本文係研究6061-T6鋁合金圓孔管在循環彎曲下的橢圓化成長與臨界橢圓化，研究採用五種不同圓孔直徑(2、4、6、8與10 mm)在不同的曲率控制循環彎曲負載，量測橢圓化成長變化並找出橢圓化與循環圈數的關係。實驗結果顯示，橢圓化與循環圈數的曲線大致可分成三個階段，初始階段、第二階段和第三階段，且橢圓化成長幾乎都在初始階段和第二階段，在第三階段橢圓化會急遽的上升，隨之而來的是圓孔管的斷裂。由於橢圓化與循環圈數曲線的趨勢與2016年Lee et al. [8]所研究環圓周尖銳凹槽的6061-T6鋁合金的橢圓化與循環圈數曲線非常相似，所以本文修改相關的理論來描述不同圓孔直徑的6061-T6鋁合金圓孔管在不同曲率控制循環彎曲下初始及第二階段橢圓化與循環圈數的關係。此外，根據實驗的結果，本文也提出理論來描述不同圓孔直徑的6061-T6鋁合金圓孔管在不同曲率控制循環彎曲下臨界橢圓化與控制曲率的關係，理論分析與實驗結果相比較後發現，理論可合理描述實驗結果。

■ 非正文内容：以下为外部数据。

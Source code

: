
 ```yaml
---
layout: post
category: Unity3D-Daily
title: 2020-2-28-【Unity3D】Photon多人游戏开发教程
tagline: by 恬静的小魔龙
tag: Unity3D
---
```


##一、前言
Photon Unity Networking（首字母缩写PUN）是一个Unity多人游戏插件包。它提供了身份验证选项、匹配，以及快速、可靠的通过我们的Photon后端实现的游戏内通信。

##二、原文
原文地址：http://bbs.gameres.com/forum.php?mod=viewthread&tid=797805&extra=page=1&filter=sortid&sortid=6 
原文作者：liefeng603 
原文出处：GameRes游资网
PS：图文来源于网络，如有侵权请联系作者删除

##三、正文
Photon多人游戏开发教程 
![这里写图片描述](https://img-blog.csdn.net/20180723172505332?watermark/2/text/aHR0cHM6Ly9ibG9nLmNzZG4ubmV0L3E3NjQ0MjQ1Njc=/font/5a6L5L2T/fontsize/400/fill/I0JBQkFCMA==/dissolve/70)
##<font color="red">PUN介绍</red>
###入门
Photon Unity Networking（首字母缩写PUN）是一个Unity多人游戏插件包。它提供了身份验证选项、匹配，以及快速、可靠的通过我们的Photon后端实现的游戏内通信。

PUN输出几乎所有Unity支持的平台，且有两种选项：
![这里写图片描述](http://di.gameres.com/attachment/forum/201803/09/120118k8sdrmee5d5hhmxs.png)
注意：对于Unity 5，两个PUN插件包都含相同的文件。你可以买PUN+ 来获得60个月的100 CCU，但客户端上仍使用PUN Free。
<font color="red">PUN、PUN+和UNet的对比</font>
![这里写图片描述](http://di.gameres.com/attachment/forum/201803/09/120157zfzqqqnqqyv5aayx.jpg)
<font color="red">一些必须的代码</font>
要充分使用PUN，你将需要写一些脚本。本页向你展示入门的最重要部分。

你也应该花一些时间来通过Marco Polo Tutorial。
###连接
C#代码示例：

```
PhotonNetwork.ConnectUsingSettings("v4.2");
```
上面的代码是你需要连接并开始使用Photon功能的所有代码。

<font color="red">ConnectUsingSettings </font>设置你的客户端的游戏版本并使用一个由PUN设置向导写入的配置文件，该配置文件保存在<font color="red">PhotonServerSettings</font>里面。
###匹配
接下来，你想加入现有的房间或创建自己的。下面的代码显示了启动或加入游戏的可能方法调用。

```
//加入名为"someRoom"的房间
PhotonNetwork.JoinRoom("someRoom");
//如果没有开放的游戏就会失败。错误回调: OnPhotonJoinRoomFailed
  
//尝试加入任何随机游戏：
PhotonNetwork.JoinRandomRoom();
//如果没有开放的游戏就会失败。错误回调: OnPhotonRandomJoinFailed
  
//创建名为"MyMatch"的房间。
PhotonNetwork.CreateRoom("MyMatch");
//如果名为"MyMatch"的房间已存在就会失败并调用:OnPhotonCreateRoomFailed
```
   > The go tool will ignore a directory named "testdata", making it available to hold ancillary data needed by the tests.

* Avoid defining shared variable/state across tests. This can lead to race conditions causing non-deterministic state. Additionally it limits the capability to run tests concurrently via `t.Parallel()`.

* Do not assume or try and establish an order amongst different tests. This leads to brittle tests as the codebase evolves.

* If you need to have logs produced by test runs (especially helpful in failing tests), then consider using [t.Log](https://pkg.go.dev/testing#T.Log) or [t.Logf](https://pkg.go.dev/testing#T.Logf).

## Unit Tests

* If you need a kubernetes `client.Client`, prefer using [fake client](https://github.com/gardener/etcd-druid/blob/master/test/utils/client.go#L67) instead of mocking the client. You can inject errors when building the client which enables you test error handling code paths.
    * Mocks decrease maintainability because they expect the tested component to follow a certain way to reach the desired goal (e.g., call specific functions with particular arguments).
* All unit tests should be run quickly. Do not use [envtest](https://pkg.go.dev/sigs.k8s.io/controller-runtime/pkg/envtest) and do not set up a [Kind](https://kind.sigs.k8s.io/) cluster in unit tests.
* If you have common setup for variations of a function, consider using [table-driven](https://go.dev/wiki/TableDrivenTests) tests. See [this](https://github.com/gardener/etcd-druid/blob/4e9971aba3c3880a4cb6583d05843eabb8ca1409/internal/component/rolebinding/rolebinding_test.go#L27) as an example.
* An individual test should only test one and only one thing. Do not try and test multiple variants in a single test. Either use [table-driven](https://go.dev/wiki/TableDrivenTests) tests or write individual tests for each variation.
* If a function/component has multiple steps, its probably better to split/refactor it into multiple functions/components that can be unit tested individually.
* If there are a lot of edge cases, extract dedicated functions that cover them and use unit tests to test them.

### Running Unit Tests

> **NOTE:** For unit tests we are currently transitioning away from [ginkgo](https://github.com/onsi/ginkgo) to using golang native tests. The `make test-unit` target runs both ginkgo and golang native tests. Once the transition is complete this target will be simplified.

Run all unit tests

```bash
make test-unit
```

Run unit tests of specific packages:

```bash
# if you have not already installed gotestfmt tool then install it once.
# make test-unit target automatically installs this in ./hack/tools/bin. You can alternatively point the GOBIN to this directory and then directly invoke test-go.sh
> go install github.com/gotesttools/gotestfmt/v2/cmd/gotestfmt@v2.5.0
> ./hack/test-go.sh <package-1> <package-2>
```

This paper studies the ovalization growth and critical ovalization of 6061-T6 aluminum alloy round-hole tubes subjected to cyclic bending. This paper uses the round-hole tubes with five different diameters of the round hole (2, 4, 6, 8, and 10 mm) subjected to cyclic bending at different curvatures for measuring the ovalization, the number of bending cycles and the critical ovalization. The experimental result shows that the curve of the ovalization and the number of cycles can be divided into three stages, the initial, second and third stages. The trend of this curve was similar to that of sharp-notched 304 stainless steel tubes tested by Lee et al. [8], thus, the empirical formulation proposed by them was used for simulating the aforementioned relationship in the initial and second stages. In addition, a theoretical formula was also proposed to simulate of the relationship between the critical ovalization and controlled curvature. The simulation results were compared with the experimental results, and it was found that the theoretical analysis could reasonably reproduce the experimental results.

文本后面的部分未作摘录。